Patients undergoing initial resection of CLM during 2000-2016 with mutation data were identified. RFS and risk factors for recurrence were evaluated at the time of resection for all patients and at 1 year and 2 years after resection for patients who remained recurrence-free.

Results:

Of 2118 patients, 485 met the inclusion criteria, of whom 225 were recurrence-free at 1 year and 109 were recurrence-free at 2 years. The 5-year RFS rates were 17.3%, 36.8%, and 70.7% for all patients and the 1-year and 2-year recurrence-free groups, respectively, when assessed from the time of initial CLM resection. RAS/TP53 co-mutation was the only factor independently associated with increased risk of recurrence for all groups (all patients, hazard ratio [HR] 1.47, 95% confidence interval [CI] 1.19–1.82, P<0.001; 1-year recurrence-free, HR 1.69, 95% CI 1.17–2.43, P=0.005; 2-year recurrence-free, HR 2.41, 95% CI 1.12–5.17, P=0.024). T category, extrahepatic disease, multiple CLM, largest CLM diameter, and surgical margin status were risk factors for recurrence in all patients and/or the 1-year recurrence-free group but not the 2-year recurrence-free group. Median RFS was lower for patients with RAS/TP53 co-mutation than for those with RAS/TP53 wild-type in the 1-year (1.5 vs. 2.8 years; P=0.006) and 2-year recurrence-free groups (3.0 vs. 5.9 years; P=0.024).

Conclusion:

Conditional RFS is useful for updating prognosis after a given time interval without recurrence after CLM resection. Importantly, RAS/TP53 co-mutation has a persistent deleterious association with recurrence.

Precis

Conditional recurrence-free survival probability, ie recurrence probability after a given interval without recurrence is useful for updating prognosis in patients undergoing resection of colorectal liver metastases. RAS/TP53 co-mutation has a persistent deleterious association with recurrence for patients free from recurrence at 1 year and 2 years.

INTRODUCTION

Surgical resection is the current standard of care for colorectal liver metastases (CLM), producing 5-year overall survival (OS) rates that range from 40% to 58% (1-3). However, most patients undergoing liver resection for CLM experience recurrence; 5-year recurrence-free survival (RFS) rates after CLM resection range from 20% to 35% (1-4). Various clinicopathologic factors have been shown to be association with risk of recurrence, including factors related to the primary colorectal cancer and factors reflecting the extent of liver involvement (5-8). In addition, molecular biomarkers have emerged as important prognostic factors to guide systemic therapy and patient selection for surgery. Previous studies showed that somatic mutations of BRAF, RAS, TP53, APC, and PIK3CA were associated with prognosis after CLM resection (9-13). Specifically, our group has reported that RAS and TP53 co-mutation was associated with worse prognosis than RAS mutation alone (14).

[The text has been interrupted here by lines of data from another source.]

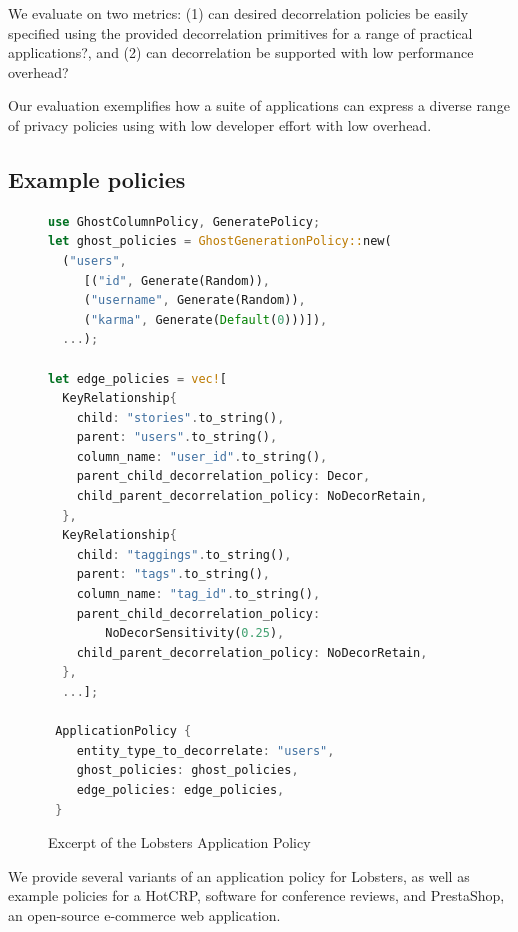 %

We evaluate \sys on two metrics: (1) can desired decorrelation policies be easily specified using the
provided decorrelation primitives for a range of practical applications?, and (2) can decorrelation
be supported with low performance overhead?

Our evaluation exemplifies how a suite of applications can express a diverse
range of privacy policies using \sys with low developer effort with low overhead.

\subsection{Example policies}
\begin{figure}
\begin{lstlisting}[language=Rust]
use GhostColumnPolicy, GeneratePolicy;
let ghost_policies = GhostGenerationPolicy::new(
  ("users", 
     [("id", Generate(Random)),
     ("username", Generate(Random)),
     ("karma", Generate(Default(0)))]),
  ...);

let edge_policies = vec![
  KeyRelationship{
    child: "stories".to_string(),
    parent: "users".to_string(),
    column_name: "user_id".to_string(),
    parent_child_decorrelation_policy: Decor,
    child_parent_decorrelation_policy: NoDecorRetain,
  },
  KeyRelationship{
    child: "taggings".to_string(),
    parent: "tags".to_string(),
    column_name: "tag_id".to_string(),
    parent_child_decorrelation_policy: 
        NoDecorSensitivity(0.25),
    child_parent_decorrelation_policy: NoDecorRetain,
  },
  ...];

 ApplicationPolicy {
    entity_type_to_decorrelate: "users",
    ghost_policies: ghost_policies,
    edge_policies: edge_policies,
 }
\end{lstlisting}
    \label{fig:lobsters_policy}
    \caption{Excerpt of the Lobsters Application Policy}
\end{figure}
We provide several variants of an application policy for Lobsters, as well as example policies for a
HotCRP, software for conference reviews, and PrestaShop, an
open-source e-commerce web application.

Traditionally, to estimate a patients’ risk of recurrence and death after CLM resection, clinicopathologic factors and molecular biomarkers are assessed once at the time of liver resection. However, the risks of recurrence and death after CLM resection are not constant over time (15, 16). The risk of death is reported to be highest within the first year after CLM resection and to decline over time (16, 17). Because patients living longer want to understand their prognosis better (18), conditional survival, defined as the survival probability after a given length of survival, has been advocated as an alternative meaningful measure of survival probability (16, 19-22). Conditional survival estimates can provide useful prognostic information. However, such estimates do not provide information about the risk of recurrence. Two previous reports focused on conditional OS after resection of CLM (16, 17). However, to our knowledge, no study has focused on conditional RFS (i.e., the recurrence probability after a given interval without recurrence) or changes over time in risk factors for recurrence after CLM resection.

To address these gaps, we assessed changes over time in recurrence probability and risk factors for recurrence in patients who had not experienced recurrence at predefined times after CLM resection.

METHODS

Study population

A prospectively compiled database was searched to identify patients who underwent liver resection for CLM at The University of Texas MD Anderson Cancer Center from 2000 to 2016. Only patients undergoing a first-time liver resection for CLM with curative intent were included for analysis. To permit assessment of the impact of tumor mutation profile, patients without genetic sequencing were excluded. The study was approved by the institutional review board at MD Anderson Cancer Center.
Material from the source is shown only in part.